Tears warmed Hannah’s eyes as he mentioned her late husband, the wizard Selig.  She closed her eyes and spoke through gritted teeth.  “He understood magic but he couldn’t see well enough to even identify an oak from an ash.”  More warm water squeezed from between her closed eyes as her nose continued to bleed.  “You’re reading Selig’s books, but *I* gave you a book on the History of the Fae to read.”  She pressed her fingertips into the bark of the tree as her tears fell on the bark.  She opened her eyes and looked at her new husband.  “Have you read it?”

He shrugged and shook his head.  “I haven’t had the time,” he said, looking unreasonably nonchalant.

She released the tree to spin and confront him, face to face.  “But yet you have time to read up on ash trees and start to chop mine up!”

“I told him, Momma!” Brigid said.  

Hannah turned toward her.  She hadn’t noticed her daughter was still there.  She frowned slightly, her voice a little more calm when she spoke again.  “Brigid, will you go in and check on your brother, Cuhlain?”
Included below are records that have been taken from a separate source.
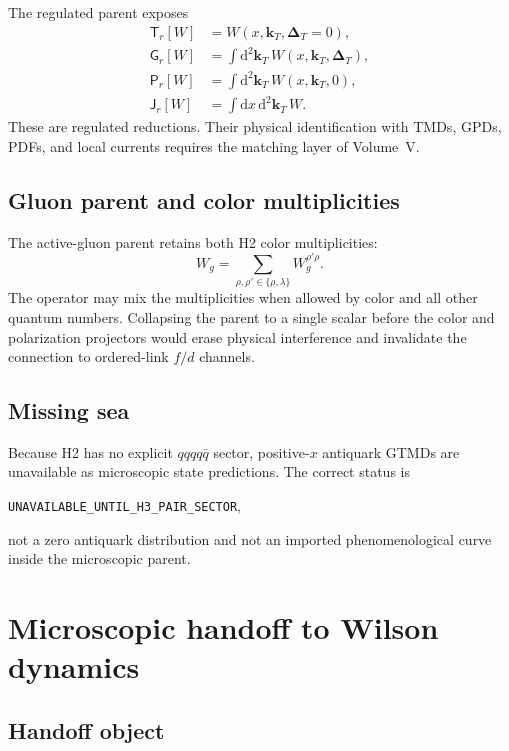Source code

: \documentclass[11pt]{article}
\newcommand{\kT}{\bm{k}_{T}}
\newcommand{\DT}{\bm{\Delta}_{T}}
\newcommand{\dd}{\mathrm{d}}
\begin{document}
The regulated parent exposes
\begin{align}
 \mathsf T_r[W]
 &=W(x,\kT,\DT=0),\\
 \mathsf G_r[W]
 &=\int\dd^2\kT\,W(x,\kT,\DT),\\
 \mathsf P_r[W]
 &=\int\dd^2\kT\,W(x,\kT,0),\\
 \mathsf J_r[W]
 &=\int\dd x\,\dd^2\kT\,W.
\end{align}
These are regulated reductions.  Their physical identification with TMDs,
GPDs, PDFs, and local currents requires the matching layer of Volume~V.

\subsection{Gluon parent and color multiplicities}

The active-gluon parent retains both H2 color multiplicities:
\begin{equation}
 W_g
 =
 \sum_{\rho,\rho'\in\{\rho,\lambda\}}
 W_g^{\rho'\rho}.
\end{equation}
The operator may mix the multiplicities when allowed by color and all other
quantum numbers.  Collapsing the parent to a single scalar before the color and
polarization projectors would erase physical interference and invalidate the
connection to ordered-link \(f/d\) channels.

\subsection{Missing sea}

Because H2 has no explicit \(qqqq\bar q\) sector, positive-\(x\) antiquark
GTMDs are unavailable as microscopic state predictions.  The correct status is
\begin{center}
\texttt{UNAVAILABLE\_UNTIL\_H3\_PAIR\_SECTOR},
\end{center}
not a zero antiquark distribution and not an imported phenomenological curve
inside the microscopic parent.

\section{Microscopic handoff to Wilson dynamics}

\subsection{Handoff object}
\end{document}
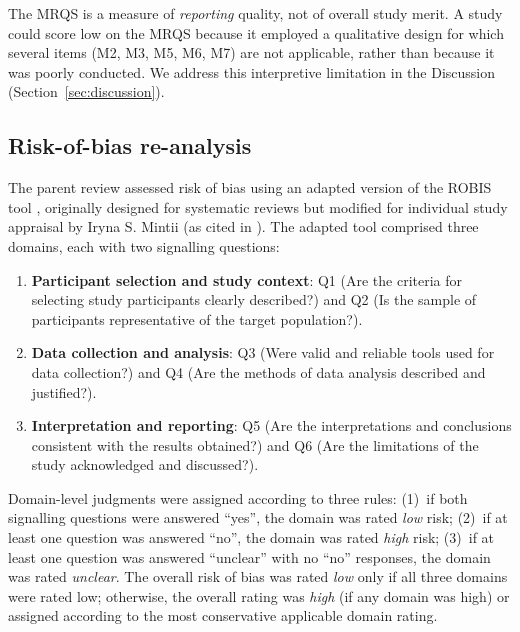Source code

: \documentclass[etq]{acnsart}
\begin{document}
	The MRQS is a measure of \emph{reporting} quality, not of overall study merit. A study could score low on the MRQS because it employed a qualitative design for which several items (M2, M3, M5, M6, M7) are not applicable, rather than because it was poorly conducted. We address this interpretive limitation in the Discussion (Section~\ref{sec:discussion}).
	
	\subsection{Risk-of-bias re-analysis}
	\label{sec:methods_rob}
	
	The parent review assessed risk of bias using an adapted version of the ROBIS tool \cite{Whiting2016}, originally designed for systematic reviews but modified for individual study appraisal by Iryna S. Mintii (as cited in \cite{KorniienkoSemerikov2024}). The adapted tool comprised three domains, each with two signalling questions:
	
	\begin{enumerate}[label=\textbf{Domain~\arabic*~--}, leftmargin=*]%
		\item \textbf{Participant selection and study context}: Q1 (Are the criteria for selecting study participants clearly described?) and Q2 (Is the sample of participants representative of the target population?).
		\item \textbf{Data collection and analysis}: Q3 (Were valid and reliable tools used for data collection?) and Q4 (Are the methods of data analysis described and justified?).
		\item \textbf{Interpretation and reporting}: Q5 (Are the interpretations and conclusions consistent with the results obtained?) and Q6 (Are the limitations of the study acknowledged and discussed?).
	\end{enumerate}
	
	Domain-level judgments were assigned according to three rules: (1)~if both signalling questions were answered ``yes'', the domain was rated \emph{low} risk; (2)~if at least one question was answered ``no'', the domain was rated \emph{high} risk; (3)~if at least one question was answered ``unclear'' with no ``no'' responses, the domain was rated \emph{unclear}. The overall risk of bias was rated \emph{low} only if all three domains were rated low; otherwise, the overall rating was \emph{high} (if any domain was high) or assigned according to the most conservative applicable domain rating.
	
\end{document}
Brigid’s head bobbed up and down, her shoulders straightening.  She nodded again, dutifully and skittered away as quickly as she could without making it look as if she were relieved to leave.

Yohanns eyes narrowed at Hannah when she turned back to him.  He held the pole saw in one hand and put a closed fist on his hip, looking down his nose at her as she took a step closer.
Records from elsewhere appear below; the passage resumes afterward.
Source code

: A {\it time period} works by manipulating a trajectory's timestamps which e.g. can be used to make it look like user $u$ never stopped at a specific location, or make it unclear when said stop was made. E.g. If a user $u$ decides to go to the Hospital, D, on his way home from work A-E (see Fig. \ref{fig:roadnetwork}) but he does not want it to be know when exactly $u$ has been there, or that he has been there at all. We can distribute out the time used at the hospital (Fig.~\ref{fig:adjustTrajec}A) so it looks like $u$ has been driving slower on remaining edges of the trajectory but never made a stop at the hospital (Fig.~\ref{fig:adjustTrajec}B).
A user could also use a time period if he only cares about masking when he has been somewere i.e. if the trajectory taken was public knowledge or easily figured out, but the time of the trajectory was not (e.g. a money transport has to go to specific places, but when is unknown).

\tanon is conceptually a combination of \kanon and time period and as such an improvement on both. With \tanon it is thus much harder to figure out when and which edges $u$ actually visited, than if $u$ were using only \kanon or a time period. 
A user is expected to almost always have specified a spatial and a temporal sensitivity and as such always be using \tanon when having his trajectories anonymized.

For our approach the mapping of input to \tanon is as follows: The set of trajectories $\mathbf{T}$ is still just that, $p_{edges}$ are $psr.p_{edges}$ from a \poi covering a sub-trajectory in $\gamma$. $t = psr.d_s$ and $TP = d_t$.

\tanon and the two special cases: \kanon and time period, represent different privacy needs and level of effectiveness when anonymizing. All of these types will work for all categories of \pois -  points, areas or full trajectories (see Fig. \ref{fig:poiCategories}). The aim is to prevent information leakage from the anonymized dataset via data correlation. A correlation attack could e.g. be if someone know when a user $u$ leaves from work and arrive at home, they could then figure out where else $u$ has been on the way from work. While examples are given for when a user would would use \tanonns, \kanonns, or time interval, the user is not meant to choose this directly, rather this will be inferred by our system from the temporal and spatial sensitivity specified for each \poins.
“Yohann,” she said, trying to be calm as he raised his brow skeptically, “you don’t understand how magic works–”

“I seriously don’t have time for this,” Yohann said, rolling his eyes and starting to turn away.

“Don’t you turn away from me while I’m talking to you!” she snapped in a curt tone she usually reserved for recalcitrant teenagers related to her by blood.

Yohann’s eyes widened a bit, but he obeyed.

“How did that job with the mason go in the new library?” she asked, her voice disingenuously sweet.

“You know how it went,” he said in a low voice, his face lowering to inches from hers.  “He said he couldn’t do anything or the wall would fall apart.”  He pulled back again, his arms akimbo, the pool in the loop of his arm.  “He said he couldn’t do anything in this tower or it would fall apart.  He doesn’t know how it stays together, and I completely agree with him.  This place is a death-trap and we have no idea when it will spring on us.”

“It’s a magic tower,” Hannah said, enunciating each syllable as if it might help him understand.

“It’s a disaster,” he said, the disdain in his tone only matched by the expression on his face.

“It’s not a disaster!”  She spat back.  “It’s a wizards tower.  Every wizards tower is made specifically for his needs.  You are NOT the wizard who made this tower and it doesn’t suit you.  Fine, but that doesn’t mean it’s a disaster or should be changed.”

“Hannah, it’s a complete disaster.  The windows aren’t even straight!  There’s this massive waste of space all over the place.  Hidden doors.  Special closets. The ceilings are set too low, like all the shelves–”

“No!” she clipped him off, her finger coming up to wag at him, and inch from his face.  “You are too tall!”

Yohann said something that Hannah didn’t’t hear.  Her vision started to blur.   “You can’t change anything here in Calinor without telling or asking me,” she said, her voice sounding distant and soft in her own ears.

She thought she heard Yohann say her name, but her vision went black and her world became suddenly warm, quiet and dark.